Of the 109 villages in our rural community, Leona is one of 5 that are connected to the electric grid. Electricity costs $7-$10 each month. It is used to light the four bedrooms and power the TV we pull out into the sand at night to watch one of the seven stations, sitting on four plastic chairs, a mat, or green water buckets.

Our one water tap opens randomly and sometimes delivers water. When it does we fill all our green water containers and hope they last until the next time the spigot chooses to cooperate. If not, we hitch our “carriage” (a wooden slab on wheels) to the horse, and fill up the containers at a neighbor’s compound.

Ibrahima (Johannes) bought a copy of the Economist in the airport two months ago.  It sported an ad for Sprint’s everything plan for only $69 a month. My father, Djiby, has the only cell phone in the family. We would be shocked if cost him more than 10,000 CFA ($20) a month.

I’ve been living on less than $2 a day for a month and didn’t even realize it.

My concept of $2 a day has been completely transformed. Yes, no laundry machine means once a week I scrub my clothes, and they are a bit stiff when I pull them off the line. After returning from the fields sometimes I want to feel water run down my back. But I feel refreshed after my bucket shower. Eating meals from one bowl means fewer dishes to clean, and is a tangible representation of the sharing that is so essential to this community.

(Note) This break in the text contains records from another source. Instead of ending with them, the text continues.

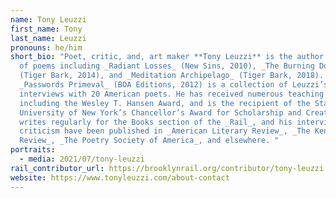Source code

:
 ```yaml
---
name: Tony Leuzzi
first_name: Tony
last_name: Leuzzi
pronouns: he/him
short_bio: "Poet, critic, and, art maker **Tony Leuzzi** is the author of books
  of poems including _Radiant Losses_ (New Sins, 2010), _The Burning Door_
  (Tiger Bark, 2014), and _Meditation Archipelago_ (Tiger Bark, 2018).
  _Passwords Primeval_ (BOA Editions, 2012) is a collection of Leuzzi’s
  interviews with 20 American poets. He has received numerous teaching awards,
  including the Wesley T. Hansen Award, and is the recipient of the State
  University of New York’s Chancellor’s Award for Scholarship and Creativity. He
  writes regularly for the Books section of the _Rail_, and his interviews and
  criticism have been published in _American Literary Review_, _The Kenyon
  Review_, _The Poetry Society of America_, and elsewhere. "
portraits:
  - media: 2021/07/tony-leuzzi
rail_contributor_url: https://brooklynrail.org/contributor/tony-leuzzi
website: https://www.tonyleuzzi.com/about-contact
---
```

We have a roof to sleep under. My family smiles and laughs together as we work in the fields. While sifting peanuts, one of my cousins shared her plans for after the harvest season. She plans to cook and drink attaya all day long with the family, who all live within a five minute walk of one another. This life is beautiful in its simplicity.

I think about my fridge full of food in the states, rooms full of unused “Stuff,” the distance from my parents’ house to the 3 different states my brothers are live in. Maybe we could turn the statistics. It’s so SAD that I can’t live on $2 a day in the states, that so much is needed, and wasted, and that families live so far apart. Perhaps we should consider De-Development.